#### EXERCISE INPUTS:
++++++++++

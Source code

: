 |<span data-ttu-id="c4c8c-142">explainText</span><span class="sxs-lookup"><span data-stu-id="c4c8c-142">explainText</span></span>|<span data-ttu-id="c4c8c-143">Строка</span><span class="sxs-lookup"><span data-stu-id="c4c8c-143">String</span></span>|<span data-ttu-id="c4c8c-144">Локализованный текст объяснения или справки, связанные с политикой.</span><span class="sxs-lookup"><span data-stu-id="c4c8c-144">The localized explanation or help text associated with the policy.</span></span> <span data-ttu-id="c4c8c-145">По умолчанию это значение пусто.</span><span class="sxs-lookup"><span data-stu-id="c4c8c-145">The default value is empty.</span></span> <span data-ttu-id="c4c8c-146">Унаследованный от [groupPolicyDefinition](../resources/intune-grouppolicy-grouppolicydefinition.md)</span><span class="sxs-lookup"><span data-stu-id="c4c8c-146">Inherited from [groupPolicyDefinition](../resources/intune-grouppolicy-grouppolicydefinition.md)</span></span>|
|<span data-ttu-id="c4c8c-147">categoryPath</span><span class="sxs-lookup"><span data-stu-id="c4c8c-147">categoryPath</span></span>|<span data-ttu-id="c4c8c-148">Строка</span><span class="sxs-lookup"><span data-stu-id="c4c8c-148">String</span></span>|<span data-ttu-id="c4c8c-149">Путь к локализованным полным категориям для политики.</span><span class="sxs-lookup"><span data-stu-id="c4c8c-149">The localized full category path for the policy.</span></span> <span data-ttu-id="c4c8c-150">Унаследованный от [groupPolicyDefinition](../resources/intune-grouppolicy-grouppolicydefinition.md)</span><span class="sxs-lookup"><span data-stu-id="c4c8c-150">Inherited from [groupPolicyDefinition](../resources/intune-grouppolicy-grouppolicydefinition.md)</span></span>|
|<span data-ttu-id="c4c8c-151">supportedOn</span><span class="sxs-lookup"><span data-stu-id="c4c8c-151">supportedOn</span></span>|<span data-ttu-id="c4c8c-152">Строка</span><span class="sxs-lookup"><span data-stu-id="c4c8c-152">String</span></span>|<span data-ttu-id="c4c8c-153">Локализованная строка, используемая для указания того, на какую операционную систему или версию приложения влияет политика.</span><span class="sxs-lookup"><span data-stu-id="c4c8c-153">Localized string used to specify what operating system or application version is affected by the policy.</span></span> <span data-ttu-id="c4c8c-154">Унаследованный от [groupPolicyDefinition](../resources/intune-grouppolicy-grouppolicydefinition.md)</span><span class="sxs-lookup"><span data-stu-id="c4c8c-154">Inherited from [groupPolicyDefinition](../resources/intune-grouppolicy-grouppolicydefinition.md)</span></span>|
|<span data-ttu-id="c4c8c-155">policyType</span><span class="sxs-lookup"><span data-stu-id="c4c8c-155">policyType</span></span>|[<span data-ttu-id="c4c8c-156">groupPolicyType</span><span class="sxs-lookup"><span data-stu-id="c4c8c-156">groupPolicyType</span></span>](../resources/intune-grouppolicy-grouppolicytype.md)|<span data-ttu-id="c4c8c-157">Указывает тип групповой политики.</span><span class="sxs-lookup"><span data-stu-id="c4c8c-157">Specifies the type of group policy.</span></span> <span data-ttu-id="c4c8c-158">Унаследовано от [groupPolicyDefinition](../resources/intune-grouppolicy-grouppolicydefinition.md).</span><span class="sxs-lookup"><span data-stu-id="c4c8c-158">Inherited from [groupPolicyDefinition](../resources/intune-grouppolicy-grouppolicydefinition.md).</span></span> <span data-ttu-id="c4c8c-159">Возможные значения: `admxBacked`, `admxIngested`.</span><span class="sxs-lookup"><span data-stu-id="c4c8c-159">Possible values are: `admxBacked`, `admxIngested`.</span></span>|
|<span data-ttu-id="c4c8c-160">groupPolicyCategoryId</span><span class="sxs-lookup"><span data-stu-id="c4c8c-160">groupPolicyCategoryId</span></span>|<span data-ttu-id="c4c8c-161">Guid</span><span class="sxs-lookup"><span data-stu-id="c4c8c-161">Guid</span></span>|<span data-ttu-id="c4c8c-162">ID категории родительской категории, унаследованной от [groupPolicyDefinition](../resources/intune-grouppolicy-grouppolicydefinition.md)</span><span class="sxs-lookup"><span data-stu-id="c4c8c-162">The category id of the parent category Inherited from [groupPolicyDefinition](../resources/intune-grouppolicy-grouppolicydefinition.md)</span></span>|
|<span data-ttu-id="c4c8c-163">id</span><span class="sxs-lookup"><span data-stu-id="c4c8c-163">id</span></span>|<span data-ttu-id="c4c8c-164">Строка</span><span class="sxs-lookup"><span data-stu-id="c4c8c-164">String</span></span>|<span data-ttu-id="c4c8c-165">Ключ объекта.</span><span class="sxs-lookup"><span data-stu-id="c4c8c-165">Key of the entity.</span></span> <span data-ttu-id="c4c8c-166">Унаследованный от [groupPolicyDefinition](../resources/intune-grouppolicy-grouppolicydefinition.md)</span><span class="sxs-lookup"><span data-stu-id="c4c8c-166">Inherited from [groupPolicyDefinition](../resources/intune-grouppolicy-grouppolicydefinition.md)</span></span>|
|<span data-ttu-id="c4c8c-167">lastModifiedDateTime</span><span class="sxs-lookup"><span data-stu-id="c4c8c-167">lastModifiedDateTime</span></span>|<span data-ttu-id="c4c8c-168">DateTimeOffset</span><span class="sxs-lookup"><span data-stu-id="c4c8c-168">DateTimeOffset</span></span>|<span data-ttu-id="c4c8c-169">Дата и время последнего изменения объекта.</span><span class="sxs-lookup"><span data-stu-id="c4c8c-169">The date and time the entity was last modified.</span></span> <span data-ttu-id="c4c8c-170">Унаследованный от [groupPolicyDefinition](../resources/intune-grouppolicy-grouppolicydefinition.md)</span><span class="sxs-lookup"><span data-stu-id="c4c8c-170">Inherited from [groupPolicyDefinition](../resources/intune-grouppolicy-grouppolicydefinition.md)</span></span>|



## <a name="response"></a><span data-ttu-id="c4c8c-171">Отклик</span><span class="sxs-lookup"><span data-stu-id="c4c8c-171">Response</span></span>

++++++++++

#### PROBLEM TO SOLVE:
Every line of the material must be duplicated exactly.

#### EXERCISE OUTPUT:
Source code

: |<span data-ttu-id="c4c8c-142">explainText</span><span class="sxs-lookup"><span data-stu-id="c4c8c-142">explainText</span></span>|<span data-ttu-id="c4c8c-143">Строка</span><span class="sxs-lookup"><span data-stu-id="c4c8c-143">String</span></span>|<span data-ttu-id="c4c8c-144">Локализованный текст объяснения или справки, связанные с политикой.</span><span class="sxs-lookup"><span data-stu-id="c4c8c-144">The localized explanation or help text associated with the policy.</span></span> <span data-ttu-id="c4c8c-145">По умолчанию это значение пусто.</span><span class="sxs-lookup"><span data-stu-id="c4c8c-145">The default value is empty.</span></span> <span data-ttu-id="c4c8c-146">Унаследованный от [groupPolicyDefinition](../resources/intune-grouppolicy-grouppolicydefinition.md)</span><span class="sxs-lookup"><span data-stu-id="c4c8c-146">Inherited from [groupPolicyDefinition](../resources/intune-grouppolicy-grouppolicydefinition.md)</span></span>|
|<span data-ttu-id="c4c8c-147">categoryPath</span><span class="sxs-lookup"><span data-stu-id="c4c8c-147">categoryPath</span></span>|<span data-ttu-id="c4c8c-148">Строка</span><span class="sxs-lookup"><span data-stu-id="c4c8c-148">String</span></span>|<span data-ttu-id="c4c8c-149">Путь к локализованным полным категориям для политики.</span><span class="sxs-lookup"><span data-stu-id="c4c8c-149">The localized full category path for the policy.</span></span> <span data-ttu-id="c4c8c-150">Унаследованный от [groupPolicyDefinition](../resources/intune-grouppolicy-grouppolicydefinition.md)</span><span class="sxs-lookup"><span data-stu-id="c4c8c-150">Inherited from [groupPolicyDefinition](../resources/intune-grouppolicy-grouppolicydefinition.md)</span></span>|
|<span data-ttu-id="c4c8c-151">supportedOn</span><span class="sxs-lookup"><span data-stu-id="c4c8c-151">supportedOn</span></span>|<span data-ttu-id="c4c8c-152">Строка</span><span class="sxs-lookup"><span data-stu-id="c4c8c-152">String</span></span>|<span data-ttu-id="c4c8c-153">Локализованная строка, используемая для указания того, на какую операционную систему или версию приложения влияет политика.</span><span class="sxs-lookup"><span data-stu-id="c4c8c-153">Localized string used to specify what operating system or application version is affected by the policy.</span></span> <span data-ttu-id="c4c8c-154">Унаследованный от [groupPolicyDefinition](../resources/intune-grouppolicy-grouppolicydefinition.md)</span><span class="sxs-lookup"><span data-stu-id="c4c8c-154">Inherited from [groupPolicyDefinition](../resources/intune-grouppolicy-grouppolicydefinition.md)</span></span>|
|<span data-ttu-id="c4c8c-155">policyType</span><span class="sxs-lookup"><span data-stu-id="c4c8c-155">policyType</span></span>|[<span data-ttu-id="c4c8c-156">groupPolicyType</span><span class="sxs-lookup"><span data-stu-id="c4c8c-156">groupPolicyType</span></span>](../resources/intune-grouppolicy-grouppolicytype.md)|<span data-ttu-id="c4c8c-157">Указывает тип групповой политики.</span><span class="sxs-lookup"><span data-stu-id="c4c8c-157">Specifies the type of group policy.</span></span> <span data-ttu-id="c4c8c-158">Унаследовано от [groupPolicyDefinition](../resources/intune-grouppolicy-grouppolicydefinition.md).</span><span class="sxs-lookup"><span data-stu-id="c4c8c-158">Inherited from [groupPolicyDefinition](../resources/intune-grouppolicy-grouppolicydefinition.md).</span></span> <span data-ttu-id="c4c8c-159">Возможные значения: `admxBacked`, `admxIngested`.</span><span class="sxs-lookup"><span data-stu-id="c4c8c-159">Possible values are: `admxBacked`, `admxIngested`.</span></span>|
|<span data-ttu-id="c4c8c-160">groupPolicyCategoryId</span><span class="sxs-lookup"><span data-stu-id="c4c8c-160">groupPolicyCategoryId</span></span>|<span data-ttu-id="c4c8c-161">Guid</span><span class="sxs-lookup"><span data-stu-id="c4c8c-161">Guid</span></span>|<span data-ttu-id="c4c8c-162">ID категории родительской категории, унаследованной от [groupPolicyDefinition](../resources/intune-grouppolicy-grouppolicydefinition.md)</span><span class="sxs-lookup"><span data-stu-id="c4c8c-162">The category id of the parent category Inherited from [groupPolicyDefinition](../resources/intune-grouppolicy-grouppolicydefinition.md)</span></span>|
|<span data-ttu-id="c4c8c-163">id</span><span class="sxs-lookup"><span data-stu-id="c4c8c-163">id</span></span>|<span data-ttu-id="c4c8c-164">Строка</span><span class="sxs-lookup"><span data-stu-id="c4c8c-164">String</span></span>|<span data-ttu-id="c4c8c-165">Ключ объекта.</span><span class="sxs-lookup"><span data-stu-id="c4c8c-165">Key of the entity.</span></span> <span data-ttu-id="c4c8c-166">Унаследованный от [groupPolicyDefinition](../resources/intune-grouppolicy-grouppolicydefinition.md)</span><span class="sxs-lookup"><span data-stu-id="c4c8c-166">Inherited from [groupPolicyDefinition](../resources/intune-grouppolicy-grouppolicydefinition.md)</span></span>|
|<span data-ttu-id="c4c8c-167">lastModifiedDateTime</span><span class="sxs-lookup"><span data-stu-id="c4c8c-167">lastModifiedDateTime</span></span>|<span data-ttu-id="c4c8c-168">DateTimeOffset</span><span class="sxs-lookup"><span data-stu-id="c4c8c-168">DateTimeOffset</span></span>|<span data-ttu-id="c4c8c-169">Дата и время последнего изменения объекта.</span><span class="sxs-lookup"><span data-stu-id="c4c8c-169">The date and time the entity was last modified.</span></span> <span data-ttu-id="c4c8c-170">Унаследованный от [groupPolicyDefinition](../resources/intune-grouppolicy-grouppolicydefinition.md)</span><span class="sxs-lookup"><span data-stu-id="c4c8c-170">Inherited from [groupPolicyDefinition](../resources/intune-grouppolicy-grouppolicydefinition.md)</span></span>|



## <a name="response"></a><span data-ttu-id="c4c8c-171">Отклик</span><span class="sxs-lookup"><span data-stu-id="c4c8c-171">Response</span></span>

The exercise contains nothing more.